■ TASK REQUIREMENTS
Would you reproduce every record exactly, leaving out the pictures?
++++ SUPPLIED MATERIAL
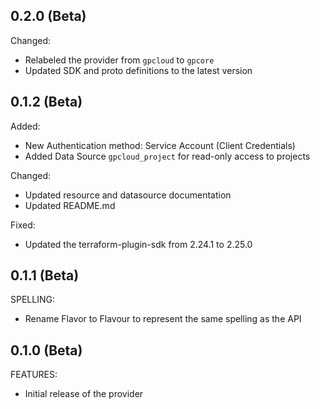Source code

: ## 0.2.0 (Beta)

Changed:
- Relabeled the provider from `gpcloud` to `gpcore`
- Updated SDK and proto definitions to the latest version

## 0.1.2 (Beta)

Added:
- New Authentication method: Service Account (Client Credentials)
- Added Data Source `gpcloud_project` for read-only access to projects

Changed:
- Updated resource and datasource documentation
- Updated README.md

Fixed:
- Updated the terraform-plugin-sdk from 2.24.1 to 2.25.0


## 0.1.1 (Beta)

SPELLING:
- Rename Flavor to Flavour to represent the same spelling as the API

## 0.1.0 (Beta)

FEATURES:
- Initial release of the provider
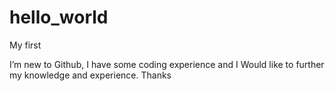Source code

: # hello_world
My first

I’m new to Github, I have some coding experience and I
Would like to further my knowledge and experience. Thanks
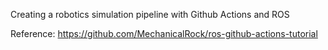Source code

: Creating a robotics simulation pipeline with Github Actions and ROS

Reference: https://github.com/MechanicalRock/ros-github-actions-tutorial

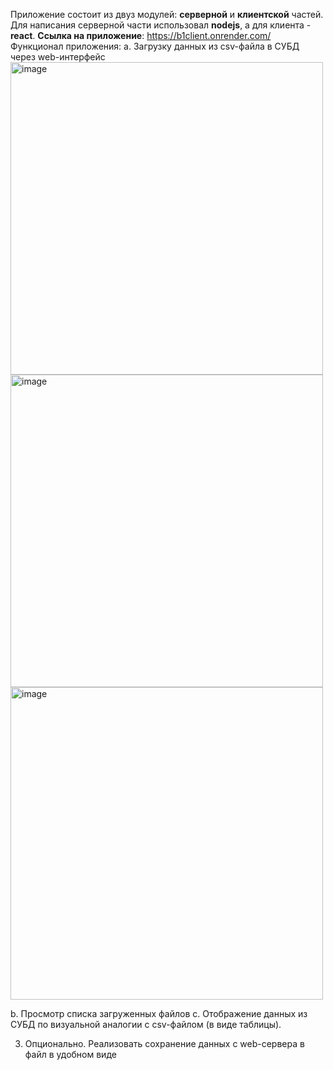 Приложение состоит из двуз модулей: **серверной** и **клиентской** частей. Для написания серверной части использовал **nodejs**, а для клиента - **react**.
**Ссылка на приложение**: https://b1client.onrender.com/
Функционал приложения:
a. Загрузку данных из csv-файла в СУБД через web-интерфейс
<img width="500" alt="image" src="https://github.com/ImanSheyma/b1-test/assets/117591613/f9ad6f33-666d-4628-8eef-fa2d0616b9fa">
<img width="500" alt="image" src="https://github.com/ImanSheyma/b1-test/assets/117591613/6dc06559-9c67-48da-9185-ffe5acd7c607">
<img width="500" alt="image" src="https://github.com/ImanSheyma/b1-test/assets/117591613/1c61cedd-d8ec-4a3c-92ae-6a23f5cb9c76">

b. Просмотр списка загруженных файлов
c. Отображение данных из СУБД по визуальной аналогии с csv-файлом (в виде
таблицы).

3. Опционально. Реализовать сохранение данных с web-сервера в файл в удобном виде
++++++++
■ EXPECTED ANSWER
Source code

: ## 0.2.0 (Beta)

Changed:
- Relabeled the provider from `gpcloud` to `gpcore`
- Updated SDK and proto definitions to the latest version

## 0.1.2 (Beta)

Added:
- New Authentication method: Service Account (Client Credentials)
- Added Data Source `gpcloud_project` for read-only access to projects

Changed:
- Updated resource and datasource documentation
- Updated README.md

Fixed:
- Updated the terraform-plugin-sdk from 2.24.1 to 2.25.0


## 0.1.1 (Beta)

SPELLING:
- Rename Flavor to Flavour to represent the same spelling as the API

## 0.1.0 (Beta)

FEATURES:
- Initial release of the provider
Source code

: # hello_world
My first

I’m new to Github, I have some coding experience and I
Would like to further my knowledge and experience. Thanks
Source code

: Creating a robotics simulation pipeline with Github Actions and ROS

Reference: https://github.com/MechanicalRock/ros-github-actions-tutorial

 Приложение состоит из двуз модулей: **серверной** и **клиентской** частей. Для написания серверной части использовал **nodejs**, а для клиента - **react**.
**Ссылка на приложение**: https://b1client.onrender.com/
Функционал приложения:
a. Загрузку данных из csv-файла в СУБД через web-интерфейс
<img width="500" alt="image" src="https://github.com/ImanSheyma/b1-test/assets/117591613/f9ad6f33-666d-4628-8eef-fa2d0616b9fa">
<img width="500" alt="image" src="https://github.com/ImanSheyma/b1-test/assets/117591613/6dc06559-9c67-48da-9185-ffe5acd7c607">
<img width="500" alt="image" src="https://github.com/ImanSheyma/b1-test/assets/117591613/1c61cedd-d8ec-4a3c-92ae-6a23f5cb9c76">

b. Просмотр списка загруженных файлов
c. Отображение данных из СУБД по визуальной аналогии с csv-файлом (в виде
таблицы).

3. Опционально. Реализовать сохранение данных с web-сервера в файл в удобном виде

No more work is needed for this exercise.